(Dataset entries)
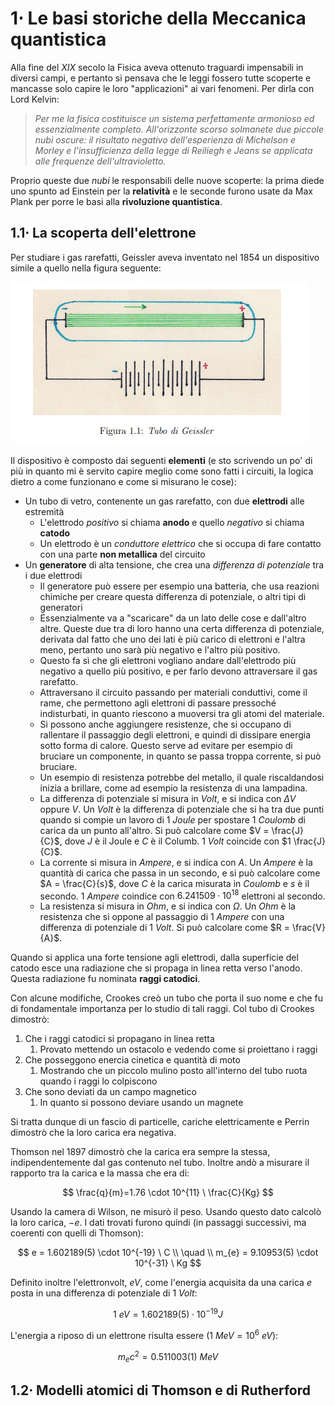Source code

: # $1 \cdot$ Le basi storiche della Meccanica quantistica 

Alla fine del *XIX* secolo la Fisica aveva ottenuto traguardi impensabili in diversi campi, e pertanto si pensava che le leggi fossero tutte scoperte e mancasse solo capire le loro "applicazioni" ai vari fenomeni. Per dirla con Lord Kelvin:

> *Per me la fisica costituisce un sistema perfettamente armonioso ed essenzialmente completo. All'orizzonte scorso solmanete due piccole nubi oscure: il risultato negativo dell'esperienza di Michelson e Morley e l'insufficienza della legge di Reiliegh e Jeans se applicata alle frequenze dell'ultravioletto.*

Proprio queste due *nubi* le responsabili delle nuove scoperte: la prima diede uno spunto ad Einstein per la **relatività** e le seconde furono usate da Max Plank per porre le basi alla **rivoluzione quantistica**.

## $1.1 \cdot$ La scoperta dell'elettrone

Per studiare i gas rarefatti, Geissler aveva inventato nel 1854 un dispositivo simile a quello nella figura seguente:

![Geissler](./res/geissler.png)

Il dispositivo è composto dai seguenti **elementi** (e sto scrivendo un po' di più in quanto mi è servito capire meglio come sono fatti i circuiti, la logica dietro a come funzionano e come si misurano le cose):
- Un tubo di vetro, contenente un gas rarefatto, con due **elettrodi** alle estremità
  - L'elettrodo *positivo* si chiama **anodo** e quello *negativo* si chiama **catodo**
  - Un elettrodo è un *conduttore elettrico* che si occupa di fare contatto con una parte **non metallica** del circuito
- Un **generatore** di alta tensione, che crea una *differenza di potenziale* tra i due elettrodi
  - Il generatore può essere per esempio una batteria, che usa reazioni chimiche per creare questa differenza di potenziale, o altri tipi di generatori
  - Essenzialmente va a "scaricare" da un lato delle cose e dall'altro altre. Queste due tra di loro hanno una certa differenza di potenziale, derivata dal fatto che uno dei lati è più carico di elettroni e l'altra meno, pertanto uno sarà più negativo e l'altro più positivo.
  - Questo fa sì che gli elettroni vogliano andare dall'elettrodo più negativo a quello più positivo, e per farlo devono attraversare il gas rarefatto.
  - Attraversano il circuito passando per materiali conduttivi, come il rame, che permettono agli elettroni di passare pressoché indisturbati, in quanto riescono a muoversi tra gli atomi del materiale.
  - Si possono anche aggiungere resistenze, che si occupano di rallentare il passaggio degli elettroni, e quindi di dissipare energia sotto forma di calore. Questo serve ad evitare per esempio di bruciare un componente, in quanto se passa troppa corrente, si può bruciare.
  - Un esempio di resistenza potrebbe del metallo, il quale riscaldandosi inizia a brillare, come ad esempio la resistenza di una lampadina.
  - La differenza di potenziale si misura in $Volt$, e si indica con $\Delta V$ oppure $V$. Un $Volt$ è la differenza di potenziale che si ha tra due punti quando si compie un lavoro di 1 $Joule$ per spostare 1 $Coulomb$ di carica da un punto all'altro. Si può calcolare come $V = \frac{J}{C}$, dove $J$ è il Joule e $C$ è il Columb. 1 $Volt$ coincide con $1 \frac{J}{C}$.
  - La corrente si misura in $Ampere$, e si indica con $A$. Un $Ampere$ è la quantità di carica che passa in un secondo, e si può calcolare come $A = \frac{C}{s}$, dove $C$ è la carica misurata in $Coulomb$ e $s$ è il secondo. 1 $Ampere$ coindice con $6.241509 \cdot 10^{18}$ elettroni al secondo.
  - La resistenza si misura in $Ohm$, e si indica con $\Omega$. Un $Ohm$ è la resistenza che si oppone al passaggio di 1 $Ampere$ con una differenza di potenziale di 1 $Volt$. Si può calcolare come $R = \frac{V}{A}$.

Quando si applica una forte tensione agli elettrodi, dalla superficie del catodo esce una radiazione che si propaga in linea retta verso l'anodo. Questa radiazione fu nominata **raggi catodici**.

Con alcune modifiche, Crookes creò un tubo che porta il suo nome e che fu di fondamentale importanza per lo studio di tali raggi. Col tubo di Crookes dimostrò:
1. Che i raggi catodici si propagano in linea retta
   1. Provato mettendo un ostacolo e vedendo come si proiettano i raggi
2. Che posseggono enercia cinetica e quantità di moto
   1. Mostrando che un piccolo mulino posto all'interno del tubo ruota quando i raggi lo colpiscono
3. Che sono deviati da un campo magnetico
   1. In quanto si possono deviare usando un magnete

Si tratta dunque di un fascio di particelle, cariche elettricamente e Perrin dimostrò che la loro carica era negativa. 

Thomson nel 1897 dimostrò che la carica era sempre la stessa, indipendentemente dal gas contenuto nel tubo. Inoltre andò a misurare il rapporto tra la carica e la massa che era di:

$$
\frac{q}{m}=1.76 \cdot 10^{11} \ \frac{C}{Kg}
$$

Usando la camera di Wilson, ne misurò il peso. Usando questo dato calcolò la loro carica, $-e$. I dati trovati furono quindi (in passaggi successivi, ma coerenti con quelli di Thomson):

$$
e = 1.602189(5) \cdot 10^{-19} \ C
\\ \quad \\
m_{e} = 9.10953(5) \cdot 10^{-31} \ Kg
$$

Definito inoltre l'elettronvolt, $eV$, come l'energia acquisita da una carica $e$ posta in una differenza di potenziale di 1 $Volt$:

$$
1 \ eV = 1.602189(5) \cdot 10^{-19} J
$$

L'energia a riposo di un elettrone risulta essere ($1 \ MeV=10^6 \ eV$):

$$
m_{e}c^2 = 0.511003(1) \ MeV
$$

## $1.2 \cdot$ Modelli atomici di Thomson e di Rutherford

* * *

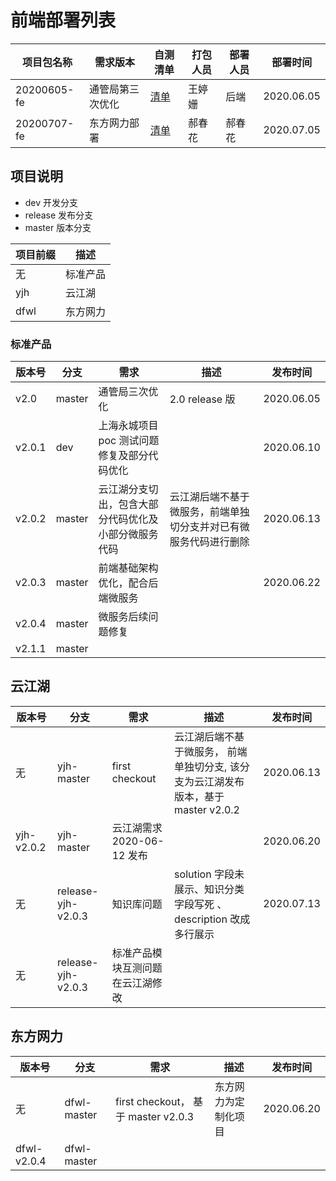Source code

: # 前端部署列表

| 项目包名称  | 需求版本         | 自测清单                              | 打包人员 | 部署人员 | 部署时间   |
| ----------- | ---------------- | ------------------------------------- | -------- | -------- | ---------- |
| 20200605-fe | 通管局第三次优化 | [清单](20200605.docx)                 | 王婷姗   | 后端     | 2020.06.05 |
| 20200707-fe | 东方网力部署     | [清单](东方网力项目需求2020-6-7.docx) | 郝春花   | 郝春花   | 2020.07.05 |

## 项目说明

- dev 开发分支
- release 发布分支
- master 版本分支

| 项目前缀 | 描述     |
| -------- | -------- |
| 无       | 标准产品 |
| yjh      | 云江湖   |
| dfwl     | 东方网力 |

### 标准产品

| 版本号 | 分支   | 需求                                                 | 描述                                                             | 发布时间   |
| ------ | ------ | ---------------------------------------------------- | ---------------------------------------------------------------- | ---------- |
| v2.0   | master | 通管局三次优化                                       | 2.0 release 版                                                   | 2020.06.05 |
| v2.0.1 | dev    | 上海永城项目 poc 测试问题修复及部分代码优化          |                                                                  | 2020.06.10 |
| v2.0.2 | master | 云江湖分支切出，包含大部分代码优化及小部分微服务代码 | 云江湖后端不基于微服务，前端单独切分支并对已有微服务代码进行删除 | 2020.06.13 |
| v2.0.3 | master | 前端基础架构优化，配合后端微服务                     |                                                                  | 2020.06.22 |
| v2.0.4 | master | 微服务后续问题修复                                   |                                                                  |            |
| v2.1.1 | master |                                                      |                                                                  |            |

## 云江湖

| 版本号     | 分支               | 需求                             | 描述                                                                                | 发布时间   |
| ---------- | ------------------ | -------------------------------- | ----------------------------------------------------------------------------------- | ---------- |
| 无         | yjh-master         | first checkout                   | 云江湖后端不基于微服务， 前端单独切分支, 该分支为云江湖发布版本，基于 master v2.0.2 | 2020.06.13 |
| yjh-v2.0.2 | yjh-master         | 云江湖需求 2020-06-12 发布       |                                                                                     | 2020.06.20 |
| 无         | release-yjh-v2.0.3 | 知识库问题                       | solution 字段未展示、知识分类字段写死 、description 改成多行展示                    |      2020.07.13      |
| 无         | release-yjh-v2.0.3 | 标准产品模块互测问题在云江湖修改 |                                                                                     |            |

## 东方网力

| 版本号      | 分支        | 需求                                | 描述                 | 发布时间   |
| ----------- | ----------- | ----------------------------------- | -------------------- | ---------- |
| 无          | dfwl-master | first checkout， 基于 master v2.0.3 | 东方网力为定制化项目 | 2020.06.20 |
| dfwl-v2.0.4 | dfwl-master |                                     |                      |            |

## The task
Once you find the line with "Per studiare i" above, print it and every line after it up to and including the line with "- Un elettrodo", exactly as written and nothing else.

## Response below
Per studiare i gas rarefatti, Geissler aveva inventato nel 1854 un dispositivo simile a quello nella figura seguente:

![Geissler](./res/geissler.png)

Il dispositivo è composto dai seguenti **elementi** (e sto scrivendo un po' di più in quanto mi è servito capire meglio come sono fatti i circuiti, la logica dietro a come funzionano e come si misurano le cose):
- Un tubo di vetro, contenente un gas rarefatto, con due **elettrodi** alle estremità
  - L'elettrodo *positivo* si chiama **anodo** e quello *negativo* si chiama **catodo**
  - Un elettrodo è un *conduttore elettrico* che si occupa di fare contatto con una parte **non metallica** del circuito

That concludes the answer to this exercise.